* [Exercise description] Go to the line in the data below that contains "M3x16mm screws (6x): 3€: Required: No". Write it out exactly, along with every later line through the last, and nothing else.

Records from a dataset:
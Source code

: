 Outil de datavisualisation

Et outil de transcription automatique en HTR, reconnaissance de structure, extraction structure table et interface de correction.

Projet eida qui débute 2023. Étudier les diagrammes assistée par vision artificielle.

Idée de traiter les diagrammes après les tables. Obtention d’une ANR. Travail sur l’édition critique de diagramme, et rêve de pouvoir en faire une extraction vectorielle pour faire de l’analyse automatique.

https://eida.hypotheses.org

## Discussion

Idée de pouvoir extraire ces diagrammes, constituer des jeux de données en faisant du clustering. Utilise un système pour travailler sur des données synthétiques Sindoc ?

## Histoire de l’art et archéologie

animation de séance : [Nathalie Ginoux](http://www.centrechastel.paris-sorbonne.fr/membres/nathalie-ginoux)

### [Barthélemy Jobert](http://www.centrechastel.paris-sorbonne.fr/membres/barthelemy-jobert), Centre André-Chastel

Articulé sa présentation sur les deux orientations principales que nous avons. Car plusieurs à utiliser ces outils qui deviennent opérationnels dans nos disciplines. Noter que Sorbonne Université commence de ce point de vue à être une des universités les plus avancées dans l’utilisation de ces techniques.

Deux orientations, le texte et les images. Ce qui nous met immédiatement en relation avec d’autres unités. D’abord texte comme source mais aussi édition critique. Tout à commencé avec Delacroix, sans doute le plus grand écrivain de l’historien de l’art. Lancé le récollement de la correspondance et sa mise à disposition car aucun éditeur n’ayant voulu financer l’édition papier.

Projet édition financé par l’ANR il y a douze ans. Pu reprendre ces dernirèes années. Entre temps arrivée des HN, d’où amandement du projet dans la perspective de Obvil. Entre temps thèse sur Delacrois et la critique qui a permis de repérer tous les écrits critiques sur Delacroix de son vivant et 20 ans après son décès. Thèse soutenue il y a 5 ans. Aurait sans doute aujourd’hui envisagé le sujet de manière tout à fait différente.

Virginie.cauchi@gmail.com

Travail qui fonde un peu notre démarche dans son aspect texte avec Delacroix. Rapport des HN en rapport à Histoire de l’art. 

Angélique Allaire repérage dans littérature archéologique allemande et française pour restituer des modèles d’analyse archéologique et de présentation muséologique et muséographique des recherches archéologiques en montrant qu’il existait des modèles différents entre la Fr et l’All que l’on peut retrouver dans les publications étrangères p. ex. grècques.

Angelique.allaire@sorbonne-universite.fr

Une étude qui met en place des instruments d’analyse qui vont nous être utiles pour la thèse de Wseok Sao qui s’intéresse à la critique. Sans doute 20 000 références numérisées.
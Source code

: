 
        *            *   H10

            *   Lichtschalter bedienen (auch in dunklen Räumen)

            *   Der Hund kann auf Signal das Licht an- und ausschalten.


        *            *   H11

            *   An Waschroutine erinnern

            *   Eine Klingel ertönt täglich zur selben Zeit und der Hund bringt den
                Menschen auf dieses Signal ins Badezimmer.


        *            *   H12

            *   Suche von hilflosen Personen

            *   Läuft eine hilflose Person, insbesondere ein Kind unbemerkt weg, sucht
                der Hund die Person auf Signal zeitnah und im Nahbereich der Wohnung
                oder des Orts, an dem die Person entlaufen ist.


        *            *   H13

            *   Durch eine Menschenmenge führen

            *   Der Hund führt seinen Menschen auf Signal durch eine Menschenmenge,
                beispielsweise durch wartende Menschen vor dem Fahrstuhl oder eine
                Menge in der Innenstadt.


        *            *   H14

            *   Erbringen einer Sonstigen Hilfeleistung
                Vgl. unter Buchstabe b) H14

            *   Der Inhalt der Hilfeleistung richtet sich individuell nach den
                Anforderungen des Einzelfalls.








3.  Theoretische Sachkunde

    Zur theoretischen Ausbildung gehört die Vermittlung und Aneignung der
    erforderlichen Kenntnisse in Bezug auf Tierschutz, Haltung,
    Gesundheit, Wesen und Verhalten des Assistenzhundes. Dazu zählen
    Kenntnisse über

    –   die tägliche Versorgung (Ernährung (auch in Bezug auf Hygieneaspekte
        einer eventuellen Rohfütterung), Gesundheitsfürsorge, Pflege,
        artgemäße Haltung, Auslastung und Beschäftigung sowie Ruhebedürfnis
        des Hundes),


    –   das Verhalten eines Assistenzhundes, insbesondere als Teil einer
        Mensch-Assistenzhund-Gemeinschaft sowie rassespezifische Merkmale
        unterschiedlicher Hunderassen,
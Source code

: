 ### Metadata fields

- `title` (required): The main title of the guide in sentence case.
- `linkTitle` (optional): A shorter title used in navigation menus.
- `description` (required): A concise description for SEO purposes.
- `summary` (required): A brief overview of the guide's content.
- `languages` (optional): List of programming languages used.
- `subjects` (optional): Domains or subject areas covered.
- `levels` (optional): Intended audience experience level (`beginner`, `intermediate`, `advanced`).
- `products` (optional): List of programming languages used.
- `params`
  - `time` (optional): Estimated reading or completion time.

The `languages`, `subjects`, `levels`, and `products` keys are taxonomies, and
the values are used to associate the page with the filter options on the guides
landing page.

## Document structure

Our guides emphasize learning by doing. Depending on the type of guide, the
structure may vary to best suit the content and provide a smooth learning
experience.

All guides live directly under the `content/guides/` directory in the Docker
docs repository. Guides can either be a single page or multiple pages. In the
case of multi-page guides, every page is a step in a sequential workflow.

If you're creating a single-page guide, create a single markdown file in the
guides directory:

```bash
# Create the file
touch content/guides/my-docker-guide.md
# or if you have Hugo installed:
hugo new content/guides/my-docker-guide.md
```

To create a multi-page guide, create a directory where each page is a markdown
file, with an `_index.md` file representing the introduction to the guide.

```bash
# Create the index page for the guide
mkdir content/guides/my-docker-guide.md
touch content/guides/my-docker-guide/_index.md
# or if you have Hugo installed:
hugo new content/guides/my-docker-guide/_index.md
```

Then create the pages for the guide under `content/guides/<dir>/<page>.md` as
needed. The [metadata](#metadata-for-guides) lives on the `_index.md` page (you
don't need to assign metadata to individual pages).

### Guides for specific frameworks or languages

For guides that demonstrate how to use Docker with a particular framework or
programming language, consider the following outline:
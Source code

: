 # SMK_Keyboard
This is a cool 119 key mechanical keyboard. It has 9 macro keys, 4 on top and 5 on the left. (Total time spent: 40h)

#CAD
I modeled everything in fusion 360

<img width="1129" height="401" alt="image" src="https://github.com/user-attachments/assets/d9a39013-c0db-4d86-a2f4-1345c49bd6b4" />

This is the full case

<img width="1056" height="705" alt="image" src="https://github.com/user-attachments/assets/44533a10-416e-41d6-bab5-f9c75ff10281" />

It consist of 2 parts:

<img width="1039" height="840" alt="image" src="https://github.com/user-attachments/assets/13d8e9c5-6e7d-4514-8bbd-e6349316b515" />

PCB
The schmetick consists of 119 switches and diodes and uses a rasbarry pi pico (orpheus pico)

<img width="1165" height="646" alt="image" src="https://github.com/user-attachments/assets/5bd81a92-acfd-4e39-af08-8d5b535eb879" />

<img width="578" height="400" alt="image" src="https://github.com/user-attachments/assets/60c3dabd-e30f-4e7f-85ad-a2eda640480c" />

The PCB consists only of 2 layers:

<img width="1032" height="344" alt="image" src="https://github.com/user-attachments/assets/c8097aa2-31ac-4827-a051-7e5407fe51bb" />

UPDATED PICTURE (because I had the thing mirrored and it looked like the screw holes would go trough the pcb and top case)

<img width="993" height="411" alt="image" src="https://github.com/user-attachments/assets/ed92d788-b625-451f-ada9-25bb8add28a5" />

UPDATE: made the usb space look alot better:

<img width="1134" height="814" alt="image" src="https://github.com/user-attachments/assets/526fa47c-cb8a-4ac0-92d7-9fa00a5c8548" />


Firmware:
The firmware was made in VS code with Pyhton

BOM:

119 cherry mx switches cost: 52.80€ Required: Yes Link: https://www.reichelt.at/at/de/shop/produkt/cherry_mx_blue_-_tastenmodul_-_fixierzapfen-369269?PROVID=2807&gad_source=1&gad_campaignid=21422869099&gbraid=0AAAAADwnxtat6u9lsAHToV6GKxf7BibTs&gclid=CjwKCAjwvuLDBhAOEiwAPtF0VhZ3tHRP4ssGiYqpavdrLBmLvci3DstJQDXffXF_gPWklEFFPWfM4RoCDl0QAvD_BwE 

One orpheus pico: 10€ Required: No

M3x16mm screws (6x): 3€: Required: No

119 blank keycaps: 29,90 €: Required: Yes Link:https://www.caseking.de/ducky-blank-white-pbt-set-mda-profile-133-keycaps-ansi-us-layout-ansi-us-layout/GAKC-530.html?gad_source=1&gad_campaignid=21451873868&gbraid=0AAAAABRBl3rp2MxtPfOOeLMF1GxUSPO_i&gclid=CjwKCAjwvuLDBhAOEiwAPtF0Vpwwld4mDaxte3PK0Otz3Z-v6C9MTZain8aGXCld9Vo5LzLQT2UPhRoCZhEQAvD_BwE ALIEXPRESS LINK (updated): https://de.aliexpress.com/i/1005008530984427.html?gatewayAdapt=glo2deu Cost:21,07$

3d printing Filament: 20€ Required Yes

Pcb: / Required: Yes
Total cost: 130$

* [Completed task]
M3x16mm screws (6x): 3€: Required: No

119 blank keycaps: 29,90 €: Required: Yes Link:https://www.caseking.de/ducky-blank-white-pbt-set-mda-profile-133-keycaps-ansi-us-layout-ansi-us-layout/GAKC-530.html?gad_source=1&gad_campaignid=21451873868&gbraid=0AAAAABRBl3rp2MxtPfOOeLMF1GxUSPO_i&gclid=CjwKCAjwvuLDBhAOEiwAPtF0Vpwwld4mDaxte3PK0Otz3Z-v6C9MTZain8aGXCld9Vo5LzLQT2UPhRoCZhEQAvD_BwE ALIEXPRESS LINK (updated): https://de.aliexpress.com/i/1005008530984427.html?gatewayAdapt=glo2deu Cost:21,07$

3d printing Filament: 20€ Required Yes

Pcb: / Required: Yes
Total cost: 130$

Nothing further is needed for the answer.